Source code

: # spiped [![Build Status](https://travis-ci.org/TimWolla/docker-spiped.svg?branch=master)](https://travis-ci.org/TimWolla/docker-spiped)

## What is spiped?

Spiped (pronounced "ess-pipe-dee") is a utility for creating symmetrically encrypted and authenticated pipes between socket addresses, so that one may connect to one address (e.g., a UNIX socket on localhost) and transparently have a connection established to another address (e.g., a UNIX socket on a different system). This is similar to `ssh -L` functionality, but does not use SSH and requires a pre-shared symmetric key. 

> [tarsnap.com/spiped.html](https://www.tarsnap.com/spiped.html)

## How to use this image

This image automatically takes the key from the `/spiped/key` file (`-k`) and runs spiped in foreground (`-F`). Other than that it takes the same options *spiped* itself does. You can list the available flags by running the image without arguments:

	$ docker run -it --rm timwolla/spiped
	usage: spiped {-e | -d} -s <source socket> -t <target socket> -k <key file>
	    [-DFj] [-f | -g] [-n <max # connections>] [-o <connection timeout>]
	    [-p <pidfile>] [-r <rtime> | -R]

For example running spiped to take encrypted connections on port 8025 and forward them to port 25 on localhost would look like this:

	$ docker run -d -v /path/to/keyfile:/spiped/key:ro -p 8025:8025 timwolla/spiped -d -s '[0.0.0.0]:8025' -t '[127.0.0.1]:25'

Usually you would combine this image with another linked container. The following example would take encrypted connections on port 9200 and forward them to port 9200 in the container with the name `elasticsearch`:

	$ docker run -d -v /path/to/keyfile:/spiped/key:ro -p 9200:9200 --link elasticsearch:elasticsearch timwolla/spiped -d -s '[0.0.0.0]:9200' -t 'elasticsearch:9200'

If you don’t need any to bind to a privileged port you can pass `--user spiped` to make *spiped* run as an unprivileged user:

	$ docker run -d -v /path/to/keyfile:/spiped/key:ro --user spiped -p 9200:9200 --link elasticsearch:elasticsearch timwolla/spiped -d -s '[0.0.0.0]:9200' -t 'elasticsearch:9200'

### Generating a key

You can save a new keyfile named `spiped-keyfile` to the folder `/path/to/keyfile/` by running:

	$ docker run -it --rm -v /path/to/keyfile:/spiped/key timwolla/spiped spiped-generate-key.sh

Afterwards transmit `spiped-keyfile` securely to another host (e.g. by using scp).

==

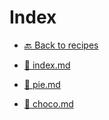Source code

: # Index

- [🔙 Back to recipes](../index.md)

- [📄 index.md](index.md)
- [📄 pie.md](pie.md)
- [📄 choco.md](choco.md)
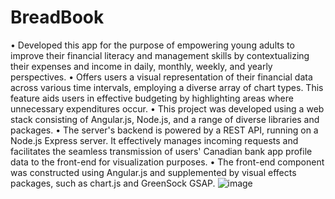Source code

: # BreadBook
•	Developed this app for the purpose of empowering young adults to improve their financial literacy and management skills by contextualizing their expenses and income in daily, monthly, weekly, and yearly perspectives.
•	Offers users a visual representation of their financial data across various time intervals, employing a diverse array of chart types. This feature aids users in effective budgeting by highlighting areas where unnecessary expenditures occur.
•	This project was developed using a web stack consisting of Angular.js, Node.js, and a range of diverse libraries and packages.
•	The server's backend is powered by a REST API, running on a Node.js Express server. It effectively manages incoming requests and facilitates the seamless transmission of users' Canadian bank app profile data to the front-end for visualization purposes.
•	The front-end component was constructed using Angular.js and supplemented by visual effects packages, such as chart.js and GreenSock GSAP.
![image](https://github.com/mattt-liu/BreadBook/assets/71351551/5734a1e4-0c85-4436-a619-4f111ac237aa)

* * *

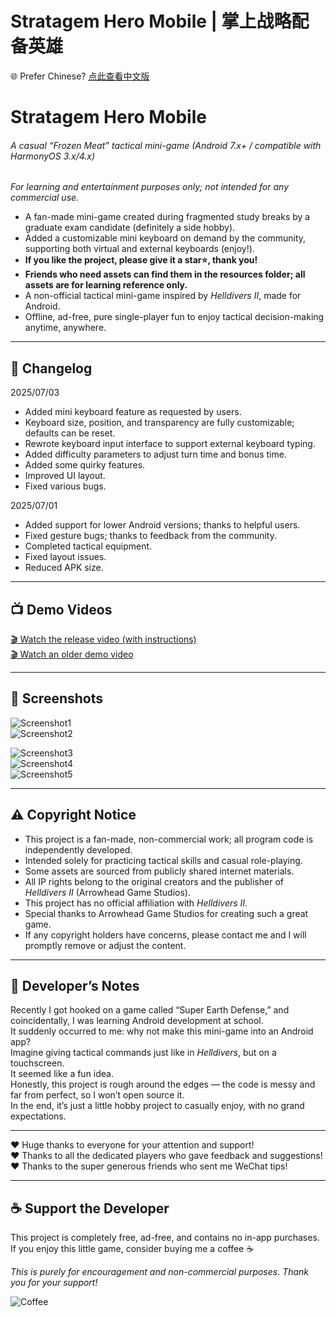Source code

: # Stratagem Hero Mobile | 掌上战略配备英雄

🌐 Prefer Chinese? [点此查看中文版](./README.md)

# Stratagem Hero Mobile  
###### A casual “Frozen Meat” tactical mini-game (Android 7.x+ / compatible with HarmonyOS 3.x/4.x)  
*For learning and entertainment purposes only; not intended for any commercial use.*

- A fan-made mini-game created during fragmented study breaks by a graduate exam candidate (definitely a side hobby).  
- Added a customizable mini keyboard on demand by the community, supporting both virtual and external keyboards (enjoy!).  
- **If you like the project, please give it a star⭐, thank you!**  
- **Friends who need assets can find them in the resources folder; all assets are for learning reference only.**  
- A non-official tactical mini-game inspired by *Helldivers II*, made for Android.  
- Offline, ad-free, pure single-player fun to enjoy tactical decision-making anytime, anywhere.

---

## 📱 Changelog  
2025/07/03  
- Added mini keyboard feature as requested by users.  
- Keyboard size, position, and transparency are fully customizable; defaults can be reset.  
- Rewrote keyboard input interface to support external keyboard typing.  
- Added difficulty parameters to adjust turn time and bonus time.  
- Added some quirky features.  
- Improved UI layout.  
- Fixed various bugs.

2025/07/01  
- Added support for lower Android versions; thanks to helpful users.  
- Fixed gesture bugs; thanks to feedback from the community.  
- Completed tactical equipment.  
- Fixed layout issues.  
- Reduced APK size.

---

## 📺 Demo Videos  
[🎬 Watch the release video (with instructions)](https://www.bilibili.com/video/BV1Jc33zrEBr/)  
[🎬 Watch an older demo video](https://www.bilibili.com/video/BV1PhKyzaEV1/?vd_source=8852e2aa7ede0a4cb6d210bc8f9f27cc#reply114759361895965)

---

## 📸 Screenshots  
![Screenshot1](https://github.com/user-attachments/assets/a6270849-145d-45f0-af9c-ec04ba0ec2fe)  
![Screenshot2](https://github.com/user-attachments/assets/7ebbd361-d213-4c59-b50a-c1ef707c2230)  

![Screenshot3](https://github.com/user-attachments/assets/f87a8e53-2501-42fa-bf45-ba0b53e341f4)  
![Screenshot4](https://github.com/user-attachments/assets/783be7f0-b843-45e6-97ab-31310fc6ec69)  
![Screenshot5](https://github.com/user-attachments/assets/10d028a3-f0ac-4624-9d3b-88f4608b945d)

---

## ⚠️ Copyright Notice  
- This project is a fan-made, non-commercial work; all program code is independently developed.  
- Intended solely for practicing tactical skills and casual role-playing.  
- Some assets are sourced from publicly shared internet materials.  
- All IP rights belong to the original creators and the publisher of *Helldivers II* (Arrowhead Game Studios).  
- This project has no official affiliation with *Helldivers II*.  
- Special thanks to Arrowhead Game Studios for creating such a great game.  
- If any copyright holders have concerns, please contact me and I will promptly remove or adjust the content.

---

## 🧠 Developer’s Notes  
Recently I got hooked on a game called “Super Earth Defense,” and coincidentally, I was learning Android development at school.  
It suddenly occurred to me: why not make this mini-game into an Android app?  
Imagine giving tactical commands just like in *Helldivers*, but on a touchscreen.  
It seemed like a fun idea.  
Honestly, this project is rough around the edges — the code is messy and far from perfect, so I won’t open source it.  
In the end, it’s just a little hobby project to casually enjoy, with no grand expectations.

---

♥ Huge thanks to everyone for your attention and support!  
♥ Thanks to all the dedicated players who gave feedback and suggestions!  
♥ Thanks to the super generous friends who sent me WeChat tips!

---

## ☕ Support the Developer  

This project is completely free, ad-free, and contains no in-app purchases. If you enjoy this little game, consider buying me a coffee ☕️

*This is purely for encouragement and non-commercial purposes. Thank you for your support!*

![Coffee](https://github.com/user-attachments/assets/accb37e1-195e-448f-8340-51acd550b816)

Activity:
A single number is required: the count of lines in the data that include the string "folder".

Solved problem:
2